■ Exercise prompt: For the data below, report how many lines include the word "Requirements", and write nothing else.

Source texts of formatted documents
__________________________________________________
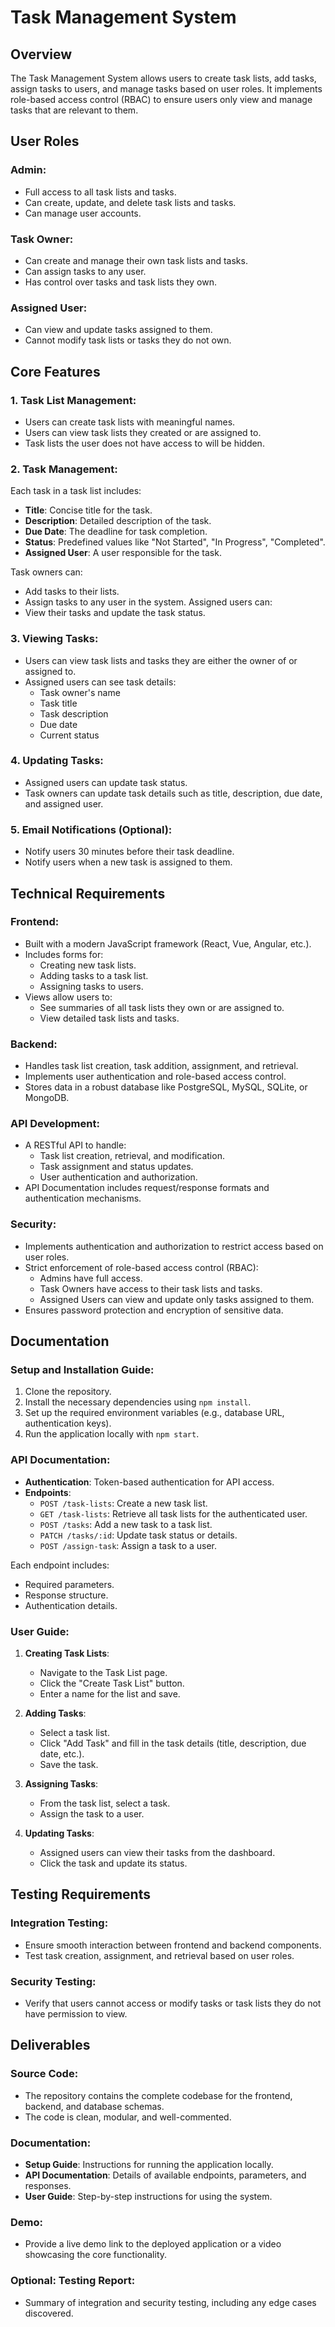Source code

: # Task Management System

## Overview
The Task Management System allows users to create task lists, add tasks, assign tasks to users, and manage tasks based on user roles. It implements role-based access control (RBAC) to ensure users only view and manage tasks that are relevant to them.

## User Roles

### Admin:
- Full access to all task lists and tasks.
- Can create, update, and delete task lists and tasks.
- Can manage user accounts.

### Task Owner:
- Can create and manage their own task lists and tasks.
- Can assign tasks to any user.
- Has control over tasks and task lists they own.

### Assigned User:
- Can view and update tasks assigned to them.
- Cannot modify task lists or tasks they do not own.

## Core Features

### 1. Task List Management:
- Users can create task lists with meaningful names.
- Users can view task lists they created or are assigned to.
- Task lists the user does not have access to will be hidden.

### 2. Task Management:
Each task in a task list includes:
- **Title**: Concise title for the task.
- **Description**: Detailed description of the task.
- **Due Date**: The deadline for task completion.
- **Status**: Predefined values like "Not Started", "In Progress", "Completed".
- **Assigned User**: A user responsible for the task.

Task owners can:
- Add tasks to their lists.
- Assign tasks to any user in the system.
  Assigned users can:
- View their tasks and update the task status.

### 3. Viewing Tasks:
- Users can view task lists and tasks they are either the owner of or assigned to.
- Assigned users can see task details:
    - Task owner's name
    - Task title
    - Task description
    - Due date
    - Current status

### 4. Updating Tasks:
- Assigned users can update task status.
- Task owners can update task details such as title, description, due date, and assigned user.

### 5. Email Notifications (Optional):
- Notify users 30 minutes before their task deadline.
- Notify users when a new task is assigned to them.

## Technical Requirements

### Frontend:
- Built with a modern JavaScript framework (React, Vue, Angular, etc.).
- Includes forms for:
    - Creating new task lists.
    - Adding tasks to a task list.
    - Assigning tasks to users.
- Views allow users to:
    - See summaries of all task lists they own or are assigned to.
    - View detailed task lists and tasks.

### Backend:
- Handles task list creation, task addition, assignment, and retrieval.
- Implements user authentication and role-based access control.
- Stores data in a robust database like PostgreSQL, MySQL, SQLite, or MongoDB.

### API Development:
- A RESTful API to handle:
    - Task list creation, retrieval, and modification.
    - Task assignment and status updates.
    - User authentication and authorization.
- API Documentation includes request/response formats and authentication mechanisms.

### Security:
- Implements authentication and authorization to restrict access based on user roles.
- Strict enforcement of role-based access control (RBAC):
    - Admins have full access.
    - Task Owners have access to their task lists and tasks.
    - Assigned Users can view and update only tasks assigned to them.
- Ensures password protection and encryption of sensitive data.

## Documentation

### Setup and Installation Guide:
1. Clone the repository.
2. Install the necessary dependencies using `npm install`.
3. Set up the required environment variables (e.g., database URL, authentication keys).
4. Run the application locally with `npm start`.

### API Documentation:
- **Authentication**: Token-based authentication for API access.
- **Endpoints**:
    - `POST /task-lists`: Create a new task list.
    - `GET /task-lists`: Retrieve all task lists for the authenticated user.
    - `POST /tasks`: Add a new task to a task list.
    - `PATCH /tasks/:id`: Update task status or details.
    - `POST /assign-task`: Assign a task to a user.

Each endpoint includes:
- Required parameters.
- Response structure.
- Authentication details.

### User Guide:
1. **Creating Task Lists**:
    - Navigate to the Task List page.
    - Click the "Create Task List" button.
    - Enter a name for the list and save.

2. **Adding Tasks**:
    - Select a task list.
    - Click "Add Task" and fill in the task details (title, description, due date, etc.).
    - Save the task.

3. **Assigning Tasks**:
    - From the task list, select a task.
    - Assign the task to a user.

4. **Updating Tasks**:
    - Assigned users can view their tasks from the dashboard.
    - Click the task and update its status.

## Testing Requirements

### Integration Testing:
- Ensure smooth interaction between frontend and backend components.
- Test task creation, assignment, and retrieval based on user roles.

### Security Testing:
- Verify that users cannot access or modify tasks or task lists they do not have permission to view.

## Deliverables

### Source Code:
- The repository contains the complete codebase for the frontend, backend, and database schemas.
- The code is clean, modular, and well-commented.

### Documentation:
- **Setup Guide**: Instructions for running the application locally.
- **API Documentation**: Details of available endpoints, parameters, and responses.
- **User Guide**: Step-by-step instructions for using the system.

### Demo:
- Provide a live demo link to the deployed application or a video showcasing the core functionality.

### Optional: Testing Report:
- Summary of integration and security testing, including any edge cases discovered.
__________________________________________________
■ Solution for this task: 2